Cybersecurity service providers (CSPs), Cybersecurity Establishments (CEs) and Cybersecurity Professionals (CPs) normally gain access to clients’ critical information assets thereby gaining knowledge of existing vulnerabilities and sensitive information, which could be potentially abused or exploited.
It is also possible to have CSPs, CEs, and CPs who may not be competent or who may employ substandard processes to the detriment of Ghana’s digital ecosystem.
In addition, some businesses or government agencies lack the capability of ascertaining the credibility or qualification of CSPs, CEs or CPs especially since there is no repository of licensed and accredited CSPs, CEs or CPs.

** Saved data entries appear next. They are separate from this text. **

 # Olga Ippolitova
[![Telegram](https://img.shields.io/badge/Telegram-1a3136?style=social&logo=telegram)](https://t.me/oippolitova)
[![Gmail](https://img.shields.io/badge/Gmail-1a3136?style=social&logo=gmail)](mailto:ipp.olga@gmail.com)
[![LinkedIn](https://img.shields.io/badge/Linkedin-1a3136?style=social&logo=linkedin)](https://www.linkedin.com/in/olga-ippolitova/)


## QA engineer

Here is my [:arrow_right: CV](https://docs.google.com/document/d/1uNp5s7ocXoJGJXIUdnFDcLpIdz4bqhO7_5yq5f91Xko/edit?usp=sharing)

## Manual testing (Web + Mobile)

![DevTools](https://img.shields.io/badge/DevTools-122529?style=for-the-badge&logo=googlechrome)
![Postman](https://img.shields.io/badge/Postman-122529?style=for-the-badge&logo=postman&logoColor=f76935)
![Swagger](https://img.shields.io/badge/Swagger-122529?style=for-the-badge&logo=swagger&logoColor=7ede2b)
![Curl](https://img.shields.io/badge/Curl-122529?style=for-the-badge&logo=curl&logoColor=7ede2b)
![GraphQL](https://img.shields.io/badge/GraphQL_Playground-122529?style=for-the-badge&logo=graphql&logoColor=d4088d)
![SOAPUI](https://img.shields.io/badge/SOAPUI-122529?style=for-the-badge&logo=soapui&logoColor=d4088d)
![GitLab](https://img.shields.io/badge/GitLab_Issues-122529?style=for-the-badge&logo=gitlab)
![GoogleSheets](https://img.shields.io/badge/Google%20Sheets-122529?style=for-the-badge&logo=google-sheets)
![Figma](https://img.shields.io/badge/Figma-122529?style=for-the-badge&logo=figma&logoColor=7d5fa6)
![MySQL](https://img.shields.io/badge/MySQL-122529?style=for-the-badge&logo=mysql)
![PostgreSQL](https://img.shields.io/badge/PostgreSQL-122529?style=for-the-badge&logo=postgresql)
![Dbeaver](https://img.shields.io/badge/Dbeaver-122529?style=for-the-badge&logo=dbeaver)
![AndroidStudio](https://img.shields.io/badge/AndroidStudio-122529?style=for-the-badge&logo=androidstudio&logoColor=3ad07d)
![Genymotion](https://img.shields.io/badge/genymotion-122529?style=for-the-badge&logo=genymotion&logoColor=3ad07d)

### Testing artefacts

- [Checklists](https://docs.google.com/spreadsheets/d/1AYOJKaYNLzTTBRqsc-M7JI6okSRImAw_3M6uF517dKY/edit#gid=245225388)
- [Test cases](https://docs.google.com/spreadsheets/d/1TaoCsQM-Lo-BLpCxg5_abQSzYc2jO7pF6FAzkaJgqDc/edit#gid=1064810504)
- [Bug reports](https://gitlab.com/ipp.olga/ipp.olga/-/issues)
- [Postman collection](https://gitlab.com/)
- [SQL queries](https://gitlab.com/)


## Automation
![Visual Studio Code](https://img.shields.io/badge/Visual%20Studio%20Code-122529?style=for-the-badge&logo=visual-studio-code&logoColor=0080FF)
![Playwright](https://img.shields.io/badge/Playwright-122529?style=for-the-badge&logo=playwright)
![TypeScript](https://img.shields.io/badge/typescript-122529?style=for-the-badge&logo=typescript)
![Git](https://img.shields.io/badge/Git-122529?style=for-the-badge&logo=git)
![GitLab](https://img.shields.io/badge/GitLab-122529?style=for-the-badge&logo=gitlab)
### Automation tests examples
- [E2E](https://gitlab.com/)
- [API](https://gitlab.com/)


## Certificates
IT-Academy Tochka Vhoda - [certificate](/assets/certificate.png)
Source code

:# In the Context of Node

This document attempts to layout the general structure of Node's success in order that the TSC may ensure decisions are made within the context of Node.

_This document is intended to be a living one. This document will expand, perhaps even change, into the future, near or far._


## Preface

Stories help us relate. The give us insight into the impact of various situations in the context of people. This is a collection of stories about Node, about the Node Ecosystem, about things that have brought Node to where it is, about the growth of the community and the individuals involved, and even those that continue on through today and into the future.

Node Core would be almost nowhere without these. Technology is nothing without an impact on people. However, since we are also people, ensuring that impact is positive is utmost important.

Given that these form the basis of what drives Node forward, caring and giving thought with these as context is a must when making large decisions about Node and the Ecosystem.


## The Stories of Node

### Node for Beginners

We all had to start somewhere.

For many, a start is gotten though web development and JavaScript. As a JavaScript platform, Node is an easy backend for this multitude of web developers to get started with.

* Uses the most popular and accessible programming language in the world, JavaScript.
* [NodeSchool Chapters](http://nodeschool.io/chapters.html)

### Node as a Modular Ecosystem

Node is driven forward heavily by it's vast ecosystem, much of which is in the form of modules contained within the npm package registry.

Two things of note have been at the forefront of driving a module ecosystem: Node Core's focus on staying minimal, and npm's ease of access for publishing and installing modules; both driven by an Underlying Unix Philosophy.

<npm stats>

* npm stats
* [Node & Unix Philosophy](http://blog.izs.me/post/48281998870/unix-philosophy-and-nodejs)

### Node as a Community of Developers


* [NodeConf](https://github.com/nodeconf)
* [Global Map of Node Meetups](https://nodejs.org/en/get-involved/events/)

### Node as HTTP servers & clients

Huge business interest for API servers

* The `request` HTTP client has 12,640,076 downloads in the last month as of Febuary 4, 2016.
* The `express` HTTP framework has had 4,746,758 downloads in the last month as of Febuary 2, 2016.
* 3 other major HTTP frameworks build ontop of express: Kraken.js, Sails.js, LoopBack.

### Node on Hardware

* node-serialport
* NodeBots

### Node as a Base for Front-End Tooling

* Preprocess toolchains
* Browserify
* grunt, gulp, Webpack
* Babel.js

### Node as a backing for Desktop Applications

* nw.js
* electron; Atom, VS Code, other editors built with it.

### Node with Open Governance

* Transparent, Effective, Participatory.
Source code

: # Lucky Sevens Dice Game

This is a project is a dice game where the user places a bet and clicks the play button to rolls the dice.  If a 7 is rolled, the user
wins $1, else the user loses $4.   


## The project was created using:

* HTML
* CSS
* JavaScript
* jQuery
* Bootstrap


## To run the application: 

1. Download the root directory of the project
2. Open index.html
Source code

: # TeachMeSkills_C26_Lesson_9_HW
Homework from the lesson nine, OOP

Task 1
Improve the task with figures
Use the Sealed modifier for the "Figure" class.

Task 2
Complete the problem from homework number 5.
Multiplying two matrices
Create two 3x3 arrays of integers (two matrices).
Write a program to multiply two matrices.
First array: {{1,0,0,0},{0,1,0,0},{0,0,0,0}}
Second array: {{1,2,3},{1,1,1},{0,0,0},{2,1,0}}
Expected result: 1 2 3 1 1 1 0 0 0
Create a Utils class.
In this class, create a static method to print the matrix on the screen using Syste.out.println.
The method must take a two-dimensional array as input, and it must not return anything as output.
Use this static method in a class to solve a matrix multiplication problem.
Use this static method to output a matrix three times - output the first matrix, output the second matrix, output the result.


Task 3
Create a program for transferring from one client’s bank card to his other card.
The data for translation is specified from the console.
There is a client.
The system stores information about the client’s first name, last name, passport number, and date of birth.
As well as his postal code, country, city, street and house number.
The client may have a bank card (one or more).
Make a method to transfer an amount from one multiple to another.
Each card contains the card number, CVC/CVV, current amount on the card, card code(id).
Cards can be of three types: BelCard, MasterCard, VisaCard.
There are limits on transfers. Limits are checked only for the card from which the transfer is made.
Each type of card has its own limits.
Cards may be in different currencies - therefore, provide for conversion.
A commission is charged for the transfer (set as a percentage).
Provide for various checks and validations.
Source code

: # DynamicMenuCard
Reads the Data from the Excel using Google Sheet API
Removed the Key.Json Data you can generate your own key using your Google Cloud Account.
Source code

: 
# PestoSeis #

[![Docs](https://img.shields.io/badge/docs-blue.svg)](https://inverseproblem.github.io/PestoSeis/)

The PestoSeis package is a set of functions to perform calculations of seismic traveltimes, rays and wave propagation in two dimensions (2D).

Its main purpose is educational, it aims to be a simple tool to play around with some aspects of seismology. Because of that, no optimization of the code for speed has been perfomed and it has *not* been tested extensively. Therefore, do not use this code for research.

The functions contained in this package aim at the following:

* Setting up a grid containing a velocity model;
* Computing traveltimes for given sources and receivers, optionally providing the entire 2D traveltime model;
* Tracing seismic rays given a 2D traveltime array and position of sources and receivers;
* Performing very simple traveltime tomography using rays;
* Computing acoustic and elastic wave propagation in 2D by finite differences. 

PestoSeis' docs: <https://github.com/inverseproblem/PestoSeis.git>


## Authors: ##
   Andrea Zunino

Furthermore, national security considerations are driving regulations in the sector to ensure only persons and institutions which are qualified and in good standing undertake these critical services.
The government, through the CSA, regulates the sector by providing a licensing framework in accordance with Sections 49 to 59 of Act 1038 to ensure that CSPs, CEs and CPs attain a higher level of compliance with Act 1038 and standards in line with international best practices.
This is to provide assurance to the public and other key stakeholders that the cybersecurity services they procure from industry will support in securing their assets and processes.
Section 57 of Act 1038 mandates the CSA to establish a mechanism to accredit cybersecurity professionals. Such an accreditation process provides recognition to accredited cybersecurity professionals, who have proven demonstrable competence in their specific cybersecurity profession.
Section 59 of Act 1038 further mandates the CSA to enforce cybersecurity standards and monitor compliance by public and private sectors including cybersecurity establishments or institutions.